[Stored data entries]

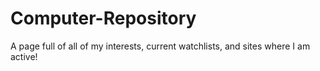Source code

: # Computer-Repository
A page full of all of my interests, current watchlists, and sites where I am active!
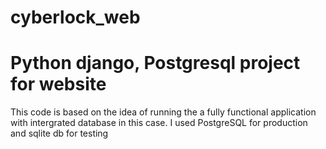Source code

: # cyberlock_web

  # Python django, Postgresql project for website


  This code is based on the idea of running the a fully functional application with intergrated database
  in this case. I used PostgreSQL for production and sqlite db for testing  
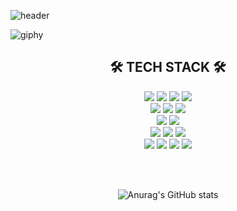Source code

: 
![header](https://capsule-render.vercel.app/api?type=soft&color=auto&height=150&section=header&text=SeonghunCho&fontSize=70&animation=twinkling)

![giphy](https://github.com/zoseonghun/zoseonghun/blob/master/assets/126743224/6b0b1217-753e-43c4-81e3-9a3d8d2dba9f.gif?raw=true)



<div align="center">

## 🛠 TECH STACK 🛠

<img src="https://img.shields.io/badge/-Java-C2BEBE?style=for-the-badge&logo=OpenJDK&logoColor=white">
<img src="https://img.shields.io/badge/-Html5-E34F26?style=for-the-badge&logo=Html5&logoColor=white">
<img src="https://img.shields.io/badge/-CSS3-1572B6?style=for-the-badge&logo=CSS3&logoColor=white">
<img src="https://img.shields.io/badge/-JavaScript-F7DF1E?style=for-the-badge&logo=JavaScript&logoColor=white">

<br>

<img src="https://img.shields.io/badge/MySQL-4479A1?style=for-the-badge&logo=MySQL&logoColor=white">
<img src="https://img.shields.io/badge/MariaDB-003545?style=for-the-badge&logo=MariaDB&logoColor=white">
<img src="https://img.shields.io/badge/Oracle-F80000?style=for-the-badge&logo=Oracle&logoColor=white">

<br>

<img src="https://img.shields.io/badge/Spring-6DB33F?style=for-the-badge&logo=Spring&logoColor=white">
<img src="https://img.shields.io/badge/Spring Boot-6DB33F?style=for-the-badge&logo=Spring Boot&logoColor=white">

<br>

<img src="https://img.shields.io/badge/IntelliJ%20IDEA-000000?style=for-the-badge&logo=IntelliJ%20IDEA&logoColor=white">
<img src="https://img.shields.io/badge/Visual%20Studio%20Code-007ACC.svg?&style=for-the-badge&logo=Visual%20Studio%20Code&logoColor=white">
<img src="https://img.shields.io/badge/Eclipse-2C2255?style=for-the-badge&logo=Eclipse%20IDE&logoColor=white">

<br>

<img src="https://img.shields.io/badge/git-F05032?style=for-the-badge&logo=git&logoColor=white">
<img src="https://img.shields.io/badge/github-181717?style=for-the-badge&logo=github&logoColor=white">
<img src="https://img.shields.io/badge/notion-000000?style=for-the-badge&logo=notion&logoColor=white">
<img src="https://img.shields.io/badge/amazon%20aws-232F3E?style=for-the-badge&logo=amazon%20aws&logoColor=white">

<br><br>



![Anurag's GitHub stats](https://github-readme-stats.vercel.app/api?username=zoseonghun&show_icons=true&theme=vision-friendly-dark)

</div>

<!--
**zoseonghun/zoseonghun** is a ✨ _special_ ✨ repository because its `README.md` (this file) appears on your GitHub profile.

Here are some ideas to get you started:

- 🔭 I’m currently working on ...
- 🌱 I’m currently learning ...
- 👯 I’m looking to collaborate on ...
- 🤔 I’m looking for help with ...
- 💬 Ask me about ...
- 📫 How to reach me: ...
- 😄 Pronouns: ...
- ⚡ Fun fact: ...
-->
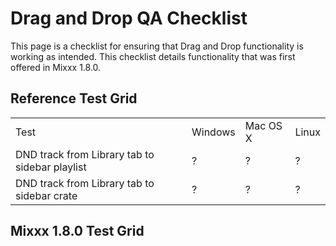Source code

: # Drag and Drop QA Checklist

This page is a checklist for ensuring that Drag and Drop functionality
is working as intended. This checklist details functionality that was
first offered in Mixxx 1.8.0.

## Reference Test Grid

|                                                |         |          |       |
| ---------------------------------------------- | ------- | -------- | ----- |
| Test                                           | Windows | Mac OS X | Linux |
| DND track from Library tab to sidebar playlist | ?       | ?        | ?     |
| DND track from Library tab to sidebar crate    | ?       | ?        | ?     |

## Mixxx 1.8.0 Test Grid
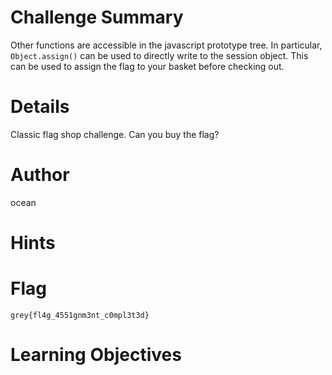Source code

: # Challenge Summary

Other functions are accessible in the javascript prototype tree. In particular, `Object.assign()` can be used to directly write to the session object. This can be used to assign the flag to your basket before checking out.  

# Details

Classic flag shop challenge. Can you buy the flag?

# Author

ocean

# Hints


# Flag

`grey{fl4g_4551gnm3nt_c0mpl3t3d}`

# Learning Objectives


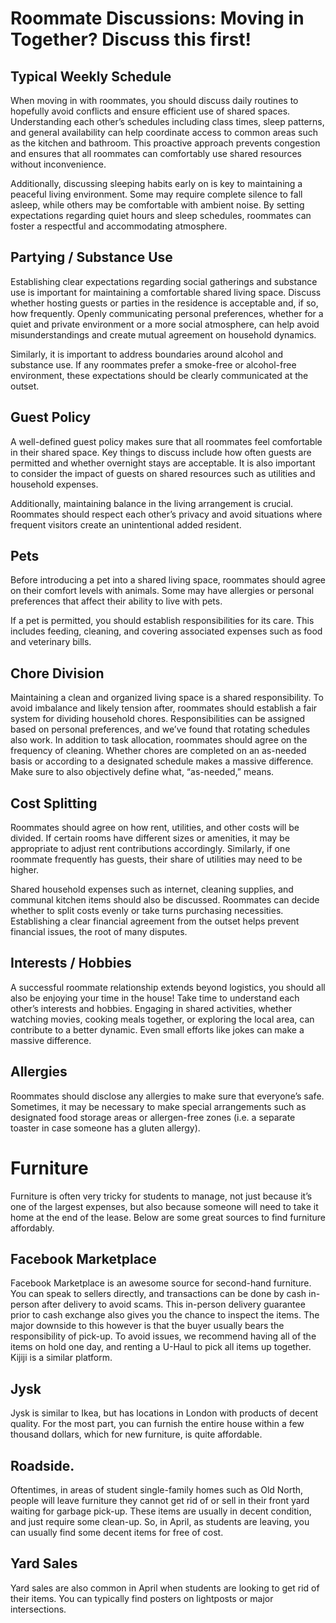 # Roommate Discussions: Moving in Together? Discuss this first!

## Typical Weekly Schedule

When moving in with roommates, you should discuss daily routines to hopefully avoid conflicts and ensure efficient use of shared spaces. Understanding each other’s schedules including class times, sleep patterns, and general availability can help coordinate access to common areas such as the kitchen and bathroom. This proactive approach prevents congestion and ensures that all roommates can comfortably use shared resources without inconvenience.

Additionally, discussing sleeping habits early on is key to maintaining a peaceful living environment. Some may require complete silence to fall asleep, while others may be comfortable with ambient noise. By setting expectations regarding quiet hours and sleep schedules, roommates can foster a respectful and accommodating atmosphere.

## Partying / Substance Use
Establishing clear expectations regarding social gatherings and substance use is important for maintaining a comfortable shared living space. Discuss whether hosting guests or parties in the residence is acceptable and, if so, how frequently. Openly communicating personal preferences, whether for a quiet and private environment or a more social atmosphere, can help avoid misunderstandings and create mutual agreement on household dynamics.

Similarly, it is important to address boundaries around alcohol and substance use. If any roommates prefer a smoke-free or alcohol-free environment, these expectations should be clearly communicated at the outset.

## Guest Policy
A well-defined guest policy makes sure that all roommates feel comfortable in their shared space. Key things to discuss include how often guests are permitted and whether overnight stays are acceptable. It is also important to consider the impact of guests on shared resources such as utilities and household expenses.

Additionally, maintaining balance in the living arrangement is crucial. Roommates should respect each other’s privacy and avoid situations where frequent visitors create an unintentional added resident. 

## Pets
Before introducing a pet into a shared living space, roommates should agree on their comfort levels with animals. Some may have allergies or personal preferences that affect their ability to live with pets.

If a pet is permitted, you should establish responsibilities for its care. This includes feeding, cleaning, and covering associated expenses such as food and veterinary bills. 

## Chore Division
Maintaining a clean and organized living space is a shared responsibility. To avoid imbalance and likely tension after, roommates should establish a fair system for dividing household chores. Responsibilities can be assigned based on personal preferences, and we’ve found that rotating schedules also work.
In addition to task allocation, roommates should agree on the frequency of cleaning. Whether chores are completed on an as-needed basis or according to a designated schedule makes a massive difference. Make sure to also objectively define what, “as-needed,” means.

## Cost Splitting
Roommates should agree on how rent, utilities, and other costs will be divided. If certain rooms have different sizes or amenities, it may be appropriate to adjust rent contributions accordingly. Similarly, if one roommate frequently has guests, their share of utilities may need to be higher.

Shared household expenses such as internet, cleaning supplies, and communal kitchen items should also be discussed. Roommates can decide whether to split costs evenly or take turns purchasing necessities. Establishing a clear financial agreement from the outset helps prevent financial issues, the root of many disputes.

## Interests / Hobbies
A successful roommate relationship extends beyond logistics, you should all also be enjoying your time in the house! Take time to understand each other’s interests and hobbies. Engaging in shared activities, whether watching movies, cooking meals together, or exploring the local area, can contribute to a better dynamic. Even small efforts like jokes can make a massive difference.

## Allergies
Roommates should disclose any allergies to make sure that everyone’s safe. Sometimes, it may be necessary to make special arrangements such as designated food storage areas or allergen-free zones (i.e. a separate toaster in case someone has a gluten allergy). 

# Furniture
Furniture is often very tricky for students to manage, not just because it’s one of the largest expenses, but also because someone will need to take it home at the end of the lease. Below are some great sources to find furniture affordably.

## Facebook Marketplace
Facebook Marketplace is an awesome source for second-hand furniture. You can speak to sellers directly, and transactions can be done by cash in-person after delivery to avoid scams. This in-person delivery guarantee prior to cash exchange also gives you the chance to inspect the items. The major downside to this however is that the buyer usually bears the responsibility of pick-up. To avoid issues, we recommend having all of the items on hold one day, and renting a U-Haul to pick all items up together. Kijiji is a similar platform. 

## Jysk
Jysk is similar to Ikea, but has locations in London with products of decent quality. For the most part, you can furnish the entire house within a few thousand dollars, which for new furniture, is quite affordable.

## Roadside.
Oftentimes, in areas of student single-family homes such as Old North, people will leave furniture they cannot get rid of or sell in their front yard waiting for garbage pick-up. These items are usually in decent condition, and just require some clean-up. So, in April, as students are leaving, you can usually find some decent items for free of cost. 

## Yard Sales
Yard sales are also common in April when students are looking to get rid of their items. You can typically find posters on lightposts or major intersections.
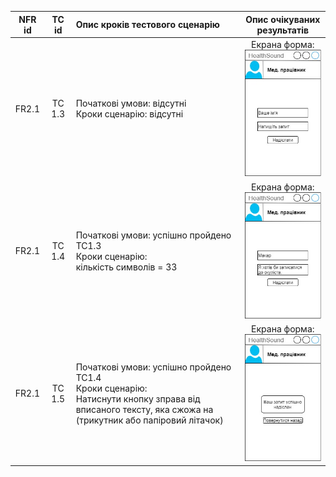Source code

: |NFR id|TC id|Опис кроків тестового сценарію|Опис очікуваних результатів|
|:-----:|:-----:|:-----|:-----:|
|FR2.1|TC 1.3|Початкові умови: відсутні<br> Кроки сценарію: відсутні|Екрана форма:<br>![tc1.3](/2-SoftwareDesign/2.8-TestCases/tc1.3.jpg)|
|FR2.1|TC 1.4|Початкові умови: успішно пройдено TC1.3<br> Кроки сценарію:<br> кількість символів = 33|Екрана форма:<br>![tc1.4](/2-SoftwareDesign/2.8-TestCases/tc1.4.jpg)|
|FR2.1|TC 1.5|Початкові умови: успішно пройдено TC1.4<br> Кроки сценарію:<br> Натиснути кнопку зправа від вписаного тексту, яка сжожа на (трикутник або папіровий літачок)|Екрана форма:<br>![tc1.5](/2-SoftwareDesign/2.8-TestCases/tc1.5.jpg)|
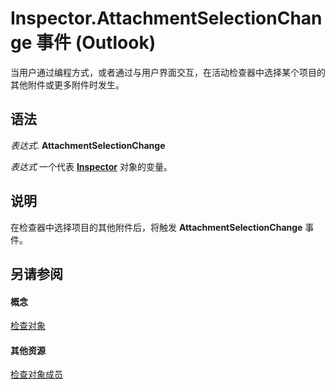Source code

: 
# Inspector.AttachmentSelectionChange 事件 (Outlook)

当用户通过编程方式，或者通过与用户界面交互，在活动检查器中选择某个项目的其他附件或更多附件时发生。


## 语法

 _表达式_. **AttachmentSelectionChange**

 _表达式_ 一个代表 **[Inspector](d7384756-669c-0549-1032-c3b864187994.md)** 对象的变量。


## 说明

在检查器中选择项目的其他附件后，将触发 **AttachmentSelectionChange** 事件。


## 另请参阅


#### 概念


[检查对象](d7384756-669c-0549-1032-c3b864187994.md)
#### 其他资源


[检查对象成员](acd3e13f-4727-7966-d2a5-a95e4528425c.md)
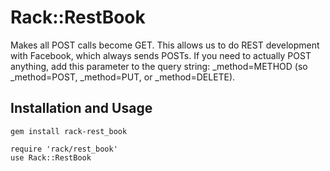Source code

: Rack::RestBook
==============================================

Makes all POST calls become GET. This allows us to do REST development with Facebook, which always sends POSTs.
If you need to actually POST anything, add this parameter to the query string: _method=METHOD (so _method=POST, _method=PUT, or _method=DELETE).

Installation and Usage
-------------

    gem install rack-rest_book
    
    require 'rack/rest_book'
    use Rack::RestBook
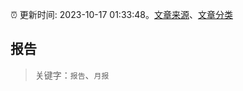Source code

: :alarm_clock: 更新时间: 2023-10-17 01:33:48。[文章来源](/README.md)、[文章分类](/TAGS.md)

## 报告


> 关键字：`报告`、`月报`



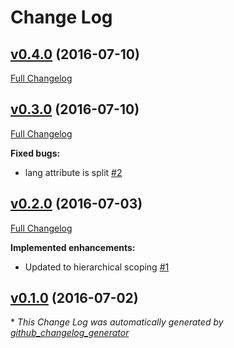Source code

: # Change Log

## [v0.4.0](https://github.com/yitzchak/linter-spell-html/tree/v0.4.0) (2016-07-10)
[Full Changelog](https://github.com/yitzchak/linter-spell-html/compare/v0.3.0...v0.4.0)

## [v0.3.0](https://github.com/yitzchak/linter-spell-html/tree/v0.3.0) (2016-07-10)
[Full Changelog](https://github.com/yitzchak/linter-spell-html/compare/v0.2.0...v0.3.0)

**Fixed bugs:**

- lang attribute is split [\#2](https://github.com/yitzchak/linter-spell-html/issues/2)

## [v0.2.0](https://github.com/yitzchak/linter-spell-html/tree/v0.2.0) (2016-07-03)
[Full Changelog](https://github.com/yitzchak/linter-spell-html/compare/v0.1.0...v0.2.0)

**Implemented enhancements:**

- Updated to hierarchical scoping [\#1](https://github.com/yitzchak/linter-spell-html/issues/1)

## [v0.1.0](https://github.com/yitzchak/linter-spell-html/tree/v0.1.0) (2016-07-02)


\* *This Change Log was automatically generated by [github_changelog_generator](https://github.com/skywinder/Github-Changelog-Generator)*
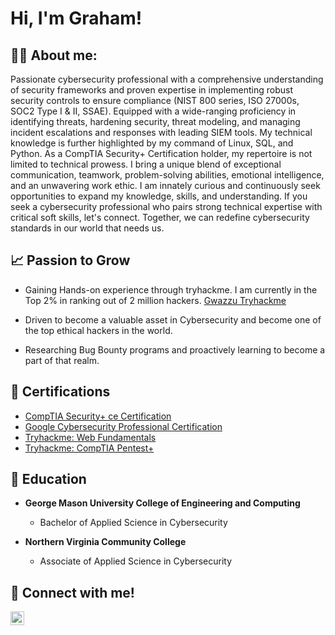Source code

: <h1>Hi, I'm Graham! </h1>

<h2>👨‍💻 About me:</h2>

Passionate cybersecurity professional with a comprehensive understanding of security frameworks and proven expertise in implementing robust security controls to ensure compliance (NIST 800 series, ISO 27000s, SOC2 Type I & II, SSAE). Equipped with a wide-ranging proficiency in identifying threats, hardening security, threat modeling, and managing incident escalations and responses with leading SIEM tools. My technical knowledge is further highlighted by my command of Linux, SQL, and Python. As a CompTIA Security+ Certification holder, my repertoire is not limited to technical prowess. I bring a unique blend of exceptional communication, teamwork, problem-solving abilities, emotional intelligence, and an unwavering work ethic. I am innately curious and continuously seek opportunities to expand my knowledge, skills, and understanding. If you seek a cybersecurity professional who pairs strong technical expertise with critical soft skills, let's connect. Together, we can redefine cybersecurity standards in our world that needs us.

<h2>📈 Passion to Grow</h2> 

- Gaining Hands-on experience through tryhackme. I am currently in the Top 2% in ranking out of 2 million hackers. [Gwazzu Tryhackme](https://tryhackme.com/p/Gwazzu)

- Driven to become a valuable asset in Cybersecurity and become one of the top ethical hackers in the world.

- Researching Bug Bounty programs and proactively learning to become a part of that realm.

<h2>📜 Certifications </h2>

- [CompTIA Security+ ce Certification](https://www.credly.com/badges/c5e18d22-080f-4837-bd2e-a3730df0465f/linked_in_profile)
- [Google Cybersecurity Professional Certification](https://coursera.org/share/b2c90b5cacbc907c14e213a55ba13147)
- [Tryhackme: Web Fundamentals](https://tryhackme-certificates.s3-eu-west-1.amazonaws.com/THM-Y37HQWJSKL.png)
- [Tryhackme: CompTIA Pentest+](https://tryhackme-certificates.s3-eu-west-1.amazonaws.com/THM-EQVKYFSKOA.png)
  
<h2>📕 Education </h2>
  
- <b>George Mason University College of Engineering and Computing</b>
  - Bachelor of Applied Science in Cybersecurity
 
- <b>Northern Virginia Community College</b>
  - Associate of Applied Science in Cybersecurity
  
<h2> 🤳 Connect with me!</h2>


[<img align="left" alt="GrahamWeber | LinkedIn" width="22px" src="https://cdn.jsdelivr.net/npm/simple-icons@v3/icons/linkedin.svg" />][linkedin]



[linkedin]: https://www.linkedin.com/in/graham-weber/

<!--
**Gwazzu/Gwazzu** is a ✨ _special_ ✨ repository because its `README.md` (this file) appears on your GitHub profile.

Here are some ideas to get you started:

- 🔭 I’m currently working on ...
- 🌱 I’m currently learning ...
- 👯 I’m looking to collaborate on ...
- 🤔 I’m looking for help with ...
- 💬 Ask me about ...
- 📫 How to reach me: ...
- 😄 Pronouns: ...
- ⚡ Fun fact: ...
-->

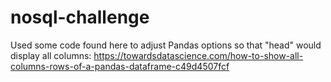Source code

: # nosql-challenge

Used some code found here to adjust Pandas options so that "head" would display all columns:
https://towardsdatascience.com/how-to-show-all-columns-rows-of-a-pandas-dataframe-c49d4507fcf
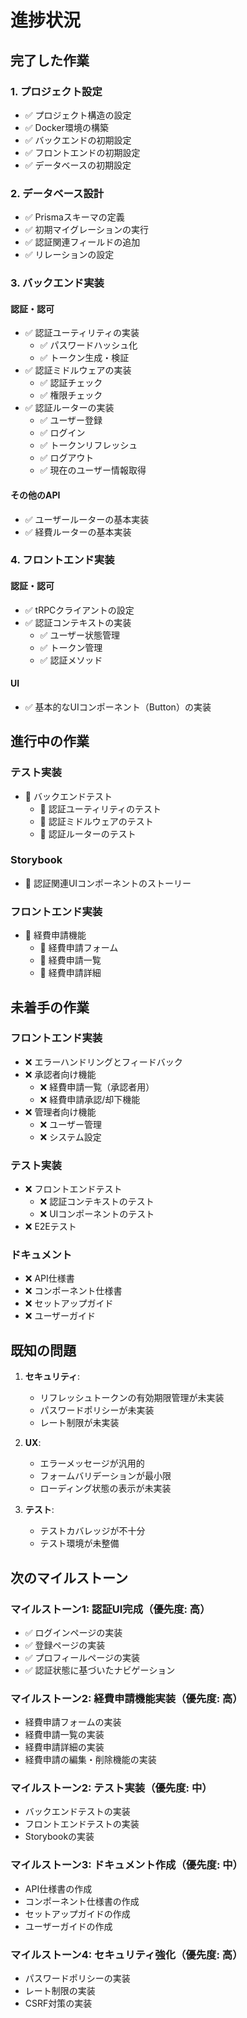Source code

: # 進捗状況

## 完了した作業

### 1. プロジェクト設定

- ✅ プロジェクト構造の設定
- ✅ Docker環境の構築
- ✅ バックエンドの初期設定
- ✅ フロントエンドの初期設定
- ✅ データベースの初期設定

### 2. データベース設計

- ✅ Prismaスキーマの定義
- ✅ 初期マイグレーションの実行
- ✅ 認証関連フィールドの追加
- ✅ リレーションの設定

### 3. バックエンド実装

#### 認証・認可

- ✅ 認証ユーティリティの実装
  - ✅ パスワードハッシュ化
  - ✅ トークン生成・検証
- ✅ 認証ミドルウェアの実装
  - ✅ 認証チェック
  - ✅ 権限チェック
- ✅ 認証ルーターの実装
  - ✅ ユーザー登録
  - ✅ ログイン
  - ✅ トークンリフレッシュ
  - ✅ ログアウト
  - ✅ 現在のユーザー情報取得

#### その他のAPI

- ✅ ユーザールーターの基本実装
- ✅ 経費ルーターの基本実装

### 4. フロントエンド実装

#### 認証・認可

- ✅ tRPCクライアントの設定
- ✅ 認証コンテキストの実装
  - ✅ ユーザー状態管理
  - ✅ トークン管理
  - ✅ 認証メソッド

#### UI

- ✅ 基本的なUIコンポーネント（Button）の実装

## 進行中の作業

### テスト実装

- 🔄 バックエンドテスト
  - 🔄 認証ユーティリティのテスト
  - 🔄 認証ミドルウェアのテスト
  - 🔄 認証ルーターのテスト

### Storybook

- 🔄 認証関連UIコンポーネントのストーリー

### フロントエンド実装

- 🔄 経費申請機能
  - 🔄 経費申請フォーム
  - 🔄 経費申請一覧
  - 🔄 経費申請詳細

## 未着手の作業

### フロントエンド実装

- ❌ エラーハンドリングとフィードバック
- ❌ 承認者向け機能
  - ❌ 経費申請一覧（承認者用）
  - ❌ 経費申請承認/却下機能
- ❌ 管理者向け機能
  - ❌ ユーザー管理
  - ❌ システム設定

### テスト実装

- ❌ フロントエンドテスト
  - ❌ 認証コンテキストのテスト
  - ❌ UIコンポーネントのテスト
- ❌ E2Eテスト

### ドキュメント

- ❌ API仕様書
- ❌ コンポーネント仕様書
- ❌ セットアップガイド
- ❌ ユーザーガイド

## 既知の問題

1. **セキュリティ**:
   - リフレッシュトークンの有効期限管理が未実装
   - パスワードポリシーが未実装
   - レート制限が未実装

2. **UX**:
   - エラーメッセージが汎用的
   - フォームバリデーションが最小限
   - ローディング状態の表示が未実装

3. **テスト**:
   - テストカバレッジが不十分
   - テスト環境が未整備

## 次のマイルストーン

### マイルストーン1: 認証UI完成（優先度: 高）

- ✅ ログインページの実装
- ✅ 登録ページの実装
- ✅ プロフィールページの実装
- ✅ 認証状態に基づいたナビゲーション

### マイルストーン2: 経費申請機能実装（優先度: 高）

- 経費申請フォームの実装
- 経費申請一覧の実装
- 経費申請詳細の実装
- 経費申請の編集・削除機能の実装

### マイルストーン2: テスト実装（優先度: 中）

- バックエンドテストの実装
- フロントエンドテストの実装
- Storybookの実装

### マイルストーン3: ドキュメント作成（優先度: 中）

- API仕様書の作成
- コンポーネント仕様書の作成
- セットアップガイドの作成
- ユーザーガイドの作成

### マイルストーン4: セキュリティ強化（優先度: 高）

- パスワードポリシーの実装
- レート制限の実装
- CSRF対策の実装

Problem
Find out how many lines above hold "Library". Write only the number.

Solution to the problem
2